> **Stored data entries**:
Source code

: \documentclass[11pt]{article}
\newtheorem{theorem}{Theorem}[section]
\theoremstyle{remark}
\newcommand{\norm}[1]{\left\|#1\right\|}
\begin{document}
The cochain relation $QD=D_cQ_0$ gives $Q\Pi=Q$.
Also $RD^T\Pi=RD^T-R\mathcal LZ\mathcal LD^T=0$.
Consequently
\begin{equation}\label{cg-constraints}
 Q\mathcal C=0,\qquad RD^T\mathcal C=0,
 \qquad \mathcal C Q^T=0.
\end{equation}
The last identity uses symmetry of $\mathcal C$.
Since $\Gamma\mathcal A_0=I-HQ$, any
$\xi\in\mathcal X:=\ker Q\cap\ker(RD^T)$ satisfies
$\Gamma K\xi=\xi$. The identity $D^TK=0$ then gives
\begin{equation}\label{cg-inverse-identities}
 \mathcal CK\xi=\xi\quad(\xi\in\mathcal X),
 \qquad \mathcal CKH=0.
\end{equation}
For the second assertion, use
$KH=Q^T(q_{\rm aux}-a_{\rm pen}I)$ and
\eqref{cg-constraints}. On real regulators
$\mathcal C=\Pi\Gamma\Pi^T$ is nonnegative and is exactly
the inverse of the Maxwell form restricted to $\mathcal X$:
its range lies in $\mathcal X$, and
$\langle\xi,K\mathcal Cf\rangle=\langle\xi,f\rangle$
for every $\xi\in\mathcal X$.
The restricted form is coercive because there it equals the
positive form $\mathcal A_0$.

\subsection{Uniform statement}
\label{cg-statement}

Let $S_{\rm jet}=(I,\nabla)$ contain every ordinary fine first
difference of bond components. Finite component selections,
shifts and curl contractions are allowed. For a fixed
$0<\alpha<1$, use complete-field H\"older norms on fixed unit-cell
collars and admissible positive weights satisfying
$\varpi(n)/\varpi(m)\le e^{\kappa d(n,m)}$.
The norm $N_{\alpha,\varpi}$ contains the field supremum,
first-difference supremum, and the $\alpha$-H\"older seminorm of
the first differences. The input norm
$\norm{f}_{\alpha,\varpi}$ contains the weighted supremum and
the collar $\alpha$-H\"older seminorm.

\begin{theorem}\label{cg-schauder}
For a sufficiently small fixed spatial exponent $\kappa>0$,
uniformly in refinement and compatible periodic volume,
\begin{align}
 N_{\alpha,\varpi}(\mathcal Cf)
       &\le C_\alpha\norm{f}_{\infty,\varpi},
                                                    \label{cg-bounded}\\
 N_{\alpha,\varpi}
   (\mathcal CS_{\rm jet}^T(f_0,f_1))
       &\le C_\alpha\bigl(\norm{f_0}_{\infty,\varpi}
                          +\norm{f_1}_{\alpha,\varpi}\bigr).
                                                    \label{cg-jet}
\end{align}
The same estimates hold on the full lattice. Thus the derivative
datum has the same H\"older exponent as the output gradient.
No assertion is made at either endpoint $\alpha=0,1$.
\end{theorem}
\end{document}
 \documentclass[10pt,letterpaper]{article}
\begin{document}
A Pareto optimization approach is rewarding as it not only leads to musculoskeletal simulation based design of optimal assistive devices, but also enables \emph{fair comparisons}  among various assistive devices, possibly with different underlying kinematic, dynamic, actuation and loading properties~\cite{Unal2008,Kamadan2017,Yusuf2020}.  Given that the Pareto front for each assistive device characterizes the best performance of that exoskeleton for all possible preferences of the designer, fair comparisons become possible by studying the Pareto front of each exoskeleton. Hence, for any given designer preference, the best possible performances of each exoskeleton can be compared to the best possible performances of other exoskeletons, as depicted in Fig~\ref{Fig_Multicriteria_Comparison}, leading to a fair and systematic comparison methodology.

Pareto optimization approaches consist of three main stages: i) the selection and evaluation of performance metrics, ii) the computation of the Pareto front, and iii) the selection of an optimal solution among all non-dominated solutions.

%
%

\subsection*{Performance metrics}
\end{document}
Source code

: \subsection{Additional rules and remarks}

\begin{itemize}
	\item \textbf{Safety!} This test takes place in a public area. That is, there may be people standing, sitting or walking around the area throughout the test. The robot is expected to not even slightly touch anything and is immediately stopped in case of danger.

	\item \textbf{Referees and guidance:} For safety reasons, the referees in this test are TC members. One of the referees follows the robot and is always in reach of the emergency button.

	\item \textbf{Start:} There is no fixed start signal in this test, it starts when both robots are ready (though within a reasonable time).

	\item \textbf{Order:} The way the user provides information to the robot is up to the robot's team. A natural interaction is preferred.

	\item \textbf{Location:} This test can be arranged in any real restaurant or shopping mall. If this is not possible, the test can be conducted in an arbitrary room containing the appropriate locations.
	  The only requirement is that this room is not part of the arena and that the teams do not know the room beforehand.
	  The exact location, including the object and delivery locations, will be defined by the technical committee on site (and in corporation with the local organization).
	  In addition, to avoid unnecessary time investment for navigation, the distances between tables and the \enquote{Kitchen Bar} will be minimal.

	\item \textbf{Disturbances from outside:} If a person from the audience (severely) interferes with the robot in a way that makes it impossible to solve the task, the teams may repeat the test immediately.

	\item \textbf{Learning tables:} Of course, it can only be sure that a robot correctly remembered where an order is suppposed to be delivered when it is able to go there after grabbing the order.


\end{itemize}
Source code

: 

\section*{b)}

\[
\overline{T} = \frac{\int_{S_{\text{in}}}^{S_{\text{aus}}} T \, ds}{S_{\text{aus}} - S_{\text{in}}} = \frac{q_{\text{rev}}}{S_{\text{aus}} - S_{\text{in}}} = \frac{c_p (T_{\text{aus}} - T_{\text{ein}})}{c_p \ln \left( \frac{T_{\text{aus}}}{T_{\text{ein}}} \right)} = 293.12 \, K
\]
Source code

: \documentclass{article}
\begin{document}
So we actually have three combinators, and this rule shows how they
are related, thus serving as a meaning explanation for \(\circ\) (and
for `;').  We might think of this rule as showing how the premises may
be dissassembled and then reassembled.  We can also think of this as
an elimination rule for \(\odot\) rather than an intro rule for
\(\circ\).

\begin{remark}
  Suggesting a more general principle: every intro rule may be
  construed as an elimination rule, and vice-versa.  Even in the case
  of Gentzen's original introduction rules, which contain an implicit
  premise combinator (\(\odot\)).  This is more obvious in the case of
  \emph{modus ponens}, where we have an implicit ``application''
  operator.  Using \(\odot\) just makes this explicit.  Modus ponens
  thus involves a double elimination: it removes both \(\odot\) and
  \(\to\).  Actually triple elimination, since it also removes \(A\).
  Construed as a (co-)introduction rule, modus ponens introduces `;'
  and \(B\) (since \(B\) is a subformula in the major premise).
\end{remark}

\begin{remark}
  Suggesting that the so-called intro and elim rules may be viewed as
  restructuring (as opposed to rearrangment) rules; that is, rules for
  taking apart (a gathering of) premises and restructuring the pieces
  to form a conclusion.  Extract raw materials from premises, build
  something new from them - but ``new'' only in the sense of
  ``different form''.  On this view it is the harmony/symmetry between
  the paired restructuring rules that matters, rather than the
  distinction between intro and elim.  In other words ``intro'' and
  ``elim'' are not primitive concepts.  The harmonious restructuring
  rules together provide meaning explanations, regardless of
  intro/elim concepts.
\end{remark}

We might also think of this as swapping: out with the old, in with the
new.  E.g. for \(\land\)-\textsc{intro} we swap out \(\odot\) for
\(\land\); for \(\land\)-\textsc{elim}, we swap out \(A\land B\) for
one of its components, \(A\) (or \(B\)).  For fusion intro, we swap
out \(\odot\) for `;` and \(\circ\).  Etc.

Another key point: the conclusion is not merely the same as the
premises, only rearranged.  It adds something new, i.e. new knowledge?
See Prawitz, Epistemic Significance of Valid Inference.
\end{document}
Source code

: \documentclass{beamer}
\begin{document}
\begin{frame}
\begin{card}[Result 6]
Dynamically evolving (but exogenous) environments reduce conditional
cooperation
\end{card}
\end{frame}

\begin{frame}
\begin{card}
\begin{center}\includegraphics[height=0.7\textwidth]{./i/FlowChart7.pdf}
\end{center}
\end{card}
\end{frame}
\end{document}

> **Problem**: Return a copy of each line in the records above that has "concepts" in it.

> **Response to the exercise**:
  ``elim'' are not primitive concepts.  The harmonious restructuring
  intro/elim concepts.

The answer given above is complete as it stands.